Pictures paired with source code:

━━━━━━━━━━

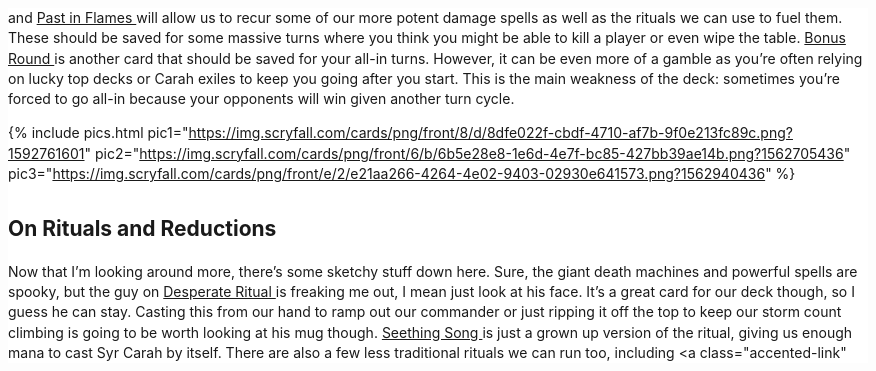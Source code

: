 </a> and 
<a
	class="accented-link"
	target="_blank"
	href="https://scryfall.com/card/mm3/105/past-in-flames?utm_source=api"
	data-toggle="popover"
	data-placement="top"
	data-content="<img src='https://img.scryfall.com/cards/normal/front/2/b/2b7472f4-37b0-439f-b4ac-80706d40d191.jpg?1593813533' width=100% height=100%>">
	Past in Flames
</a> will allow us to recur some of our more potent damage spells as well as the rituals we can use to fuel them. These should be saved for some massive turns where you think you might be able to kill a player or even wipe the table. 
<a
	class="accented-link"
	target="_blank"
	href="https://scryfall.com/card/bbd/56/bonus-round?utm_source=api"
	data-toggle="popover"
	data-placement="top"
	data-content="<img src='https://img.scryfall.com/cards/normal/front/e/2/e21aa266-4264-4e02-9403-02930e641573.jpg?1562940436' width=100% height=100%>">
	Bonus Round
</a> is another card that should be saved for your all-in turns. However, it can be even more of a gamble as you’re often relying on lucky top decks or Carah exiles to keep you going after you start. This is the main weakness of the deck: sometimes you’re forced to go all-in because your opponents will win given another turn cycle.

{% include pics.html 
pic1="https://img.scryfall.com/cards/png/front/8/d/8dfe022f-cbdf-4710-af7b-9f0e213fc89c.png?1592761601"
pic2="https://img.scryfall.com/cards/png/front/6/b/6b5e28e8-1e6d-4e7f-bc85-427bb39ae14b.png?1562705436"
pic3="https://img.scryfall.com/cards/png/front/e/2/e21aa266-4264-4e02-9403-02930e641573.png?1562940436"
%}
<br />

## On Rituals and Reductions
Now that I’m looking around more, there’s some sketchy stuff down here. Sure, the giant death machines and powerful spells are spooky, but the guy on 
<a
	class="accented-link"
	target="_blank"
	href="https://scryfall.com/card/uma/127/desperate-ritual?utm_source=api"
	data-toggle="popover"
	data-placement="top"
	data-content="<img src='https://img.scryfall.com/cards/normal/front/3/8/3825b85d-07df-43b9-a8d8-930863262d83.jpg?1547517210' width=100% height=100%>">
	Desperate Ritual
</a> is freaking me out, I mean just look at his face. It’s a great card for our deck though, so I guess he can stay. Casting this from our hand to ramp out our commander or just ripping it off the top to keep our storm count climbing is going to be worth looking at his mug though. 
<a
	class="accented-link"
	target="_blank"
	href="https://scryfall.com/card/ddg/70/seething-song?utm_source=api"
	data-toggle="popover"
	data-placement="top"
	data-content="<img src='https://img.scryfall.com/cards/normal/front/e/1/e11775d9-2636-4726-93ae-a7f130ca0e64.jpg?1562942455' width=100% height=100%>">
	Seething Song
</a> is just a grown up version of the ritual, giving us enough mana to cast Syr Carah by itself. There are also a few less traditional rituals we can run too, including 
<a
	class="accented-link"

━━━━━━━━━━

● ASSIGNED TASK: Leave the pictures out and output all of the data verbatim.

● SOLUTION TO THIS EXERCISE:
Source code

: </a> and 
<a
	class="accented-link"
	target="_blank"
	href="https://scryfall.com/card/mm3/105/past-in-flames?utm_source=api"
	data-toggle="popover"
	data-placement="top"
	data-content="<img src='https://img.scryfall.com/cards/normal/front/2/b/2b7472f4-37b0-439f-b4ac-80706d40d191.jpg?1593813533' width=100% height=100%>">
	Past in Flames
</a> will allow us to recur some of our more potent damage spells as well as the rituals we can use to fuel them. These should be saved for some massive turns where you think you might be able to kill a player or even wipe the table. 
<a
	class="accented-link"
	target="_blank"
	href="https://scryfall.com/card/bbd/56/bonus-round?utm_source=api"
	data-toggle="popover"
	data-placement="top"
	data-content="<img src='https://img.scryfall.com/cards/normal/front/e/2/e21aa266-4264-4e02-9403-02930e641573.jpg?1562940436' width=100% height=100%>">
	Bonus Round
</a> is another card that should be saved for your all-in turns. However, it can be even more of a gamble as you’re often relying on lucky top decks or Carah exiles to keep you going after you start. This is the main weakness of the deck: sometimes you’re forced to go all-in because your opponents will win given another turn cycle.

{% include pics.html 
pic1="https://img.scryfall.com/cards/png/front/8/d/8dfe022f-cbdf-4710-af7b-9f0e213fc89c.png?1592761601"
pic2="https://img.scryfall.com/cards/png/front/6/b/6b5e28e8-1e6d-4e7f-bc85-427bb39ae14b.png?1562705436"
pic3="https://img.scryfall.com/cards/png/front/e/2/e21aa266-4264-4e02-9403-02930e641573.png?1562940436"
%}
<br />

## On Rituals and Reductions
Now that I’m looking around more, there’s some sketchy stuff down here. Sure, the giant death machines and powerful spells are spooky, but the guy on 
<a
	class="accented-link"
	target="_blank"
	href="https://scryfall.com/card/uma/127/desperate-ritual?utm_source=api"
	data-toggle="popover"
	data-placement="top"
	data-content="<img src='https://img.scryfall.com/cards/normal/front/3/8/3825b85d-07df-43b9-a8d8-930863262d83.jpg?1547517210' width=100% height=100%>">
	Desperate Ritual
</a> is freaking me out, I mean just look at his face. It’s a great card for our deck though, so I guess he can stay. Casting this from our hand to ramp out our commander or just ripping it off the top to keep our storm count climbing is going to be worth looking at his mug though. 
<a
	class="accented-link"
	target="_blank"
	href="https://scryfall.com/card/ddg/70/seething-song?utm_source=api"
	data-toggle="popover"
	data-placement="top"
	data-content="<img src='https://img.scryfall.com/cards/normal/front/e/1/e11775d9-2636-4726-93ae-a7f130ca0e64.jpg?1562942455' width=100% height=100%>">
	Seething Song
</a> is just a grown up version of the ritual, giving us enough mana to cast Syr Carah by itself. There are also a few less traditional rituals we can run too, including 
<a
	class="accented-link"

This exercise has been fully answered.